The conversation then moved to our blogs, further unpicking the comments online, and continuing to explore the implications of code review for science when it comes to reproducibility, openness, collaboration. Carl and Titus both wrote up the discussion, adding their .02 to the matter (making some very valid points, mind), and a researcher in Peng’s lab at Johns Hopkins (note: not the person behind the quote, but a close colleague), chimed in with a post further explaining the comment in that Nature piece. You can read that post by Jeff Leek here.
Jeff’s post leads with a look into their lab’s processes when it comes to detailing code in their work, speaking to how they make all of their code available openly for review and reuse. Then midway down, he starts to explain why he thinks this would *discourage* sharing, and it’s linked to an experience he had where a peer tried to discredit their work once an error was raised (and fixed) in the work. That sort of discrediting is unfortunately common play in research, keeping many from working in an open, constructive and iterative fashion, where feedback is welcomed and not career jeopardizing.
What we realized from this dialogue is that we don’t wholly disagree with Roger’s comment: if code review is done only at the end of work, it becomes another hurdle for scientists to get over in order to publish their research. But that’s not how it works in open source — in fact, few people in open source would willingly work that way.
Review is supposed to be continuous and participatory; people should have a chance to respond to feedback in order to improve both what they’re working on now, and how they work in future.
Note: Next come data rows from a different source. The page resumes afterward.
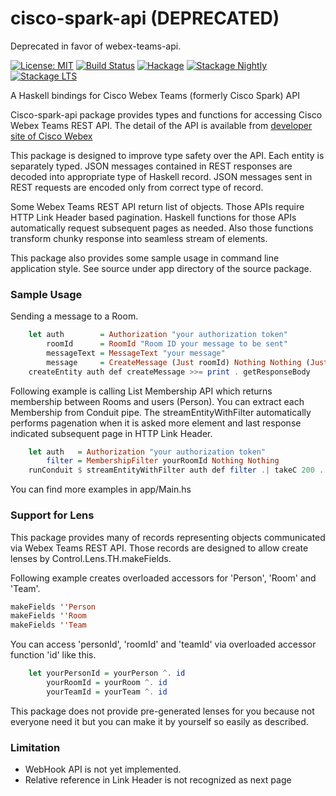 # cisco-spark-api (DEPRECATED)

Deprecated in favor of webex-teams-api.

[![License: MIT](https://img.shields.io/badge/License-MIT-brightgreen.svg)](https://opensource.org/licenses/MIT)
[![Build Status](https://travis-ci.org/nshimaza/webex-teams-api.svg?branch=master)](https://travis-ci.org/nshimaza/webex-teams-api)
[![Hackage](https://img.shields.io/hackage/v/cisco-spark-api.svg?style=flat)](https://hackage.haskell.org/package/cisco-spark-api)
[![Stackage Nightly](http://stackage.org/package/cisco-spark-api/badge/nightly)](http://stackage.org/nightly/package/cisco-spark-api)
[![Stackage LTS](http://stackage.org/package/cisco-spark-api/badge/lts)](http://stackage.org/lts/package/cisco-spark-api)

A Haskell bindings for Cisco Webex Teams (formerly Cisco Spark) API

Cisco-spark-api package provides types and functions for accessing Cisco Webex Teams REST API.
The detail of the API is available from [developer site of Cisco Webex](https://developer.webex.com/)

This package is designed to improve type safety over the API.  Each entity is separately typed.
JSON messages contained in REST responses are decoded into appropriate type of Haskell record.
JSON messages sent in REST requests are encoded only from correct type of record.

Some Webex Teams REST API return list of objects.  Those APIs require HTTP Link Header based pagination.
Haskell functions for those APIs automatically request subsequent pages as needed.
Also those functions transform chunky response into seamless stream of elements.

This package also provides some sample usage in command line application style.
See source under app directory of the source package.

### Sample Usage

Sending a message to a Room.

```haskell
    let auth        = Authorization "your authorization token"
        roomId      = RoomId "Room ID your message to be sent"
        messageText = MessageText "your message"
        message     = CreateMessage (Just roomId) Nothing Nothing (Just messageText) Nothing Nothing
    createEntity auth def createMessage >>= print . getResponseBody
```

Following example is calling List Membership API which returns membership between
Rooms and users (Person).  You can extract each Membership from
Conduit pipe.  The streamEntityWithFilter automatically performs pagenation when it is
asked more element and last response indicated subsequent page in HTTP Link Header.

```haskell
    let auth   = Authorization "your authorization token"
        filter = MembershipFilter yourRoomId Nothing Nothing
    runConduit $ streamEntityWithFilter auth def filter .| takeC 200 .| mapM_C print
```

You can find more examples in app/Main.hs

### Support for Lens

This package provides many of records representing objects communicated via Webex Teams REST API.
Those records are designed to allow create lenses by Control.Lens.TH.makeFields.

Following example creates overloaded accessors for 'Person', 'Room' and 'Team'.

```haskell
makeFields ''Person
makeFields ''Room
makeFields ''Team
```

You can access 'personId', 'roomId' and 'teamId' via overloaded accessor function 'id' like this.

```haskell
    let yourPersonId = yourPerson ^. id
        yourRoomId = yourRoom ^. id
        yourTeamId = yourTeam ^. id
```

This package does not provide pre-generated lenses for you because not everyone need it
but you can make it by yourself so easily as described.

### Limitation

- WebHook API is not yet implemented.
- Relative reference in Link Header is not recognized as next page
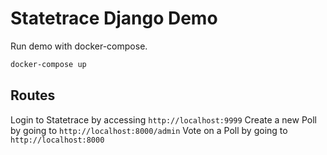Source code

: # Statetrace Django Demo

Run demo with docker-compose.

```bash
docker-compose up
```

## Routes

Login to Statetrace by accessing `http://localhost:9999`
Create a new Poll by going to `http://localhost:8000/admin`
Vote on a Poll by going to `http://localhost:8000`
And to Jeff’s experience, working in that fashion should be the norm, not something used against you to discredit your work by peers.
The next stage of our work is to explore how well this works in science, and what it takes to get scientists to adopt more constructive, iterative, collaborative practices.
Many thanks again to our Mozilla colleagues who participated in this study, the PLOS staff, Professor Marian Petre, Greg Wilson, the authors, and everyone who joined in online to discuss this issue.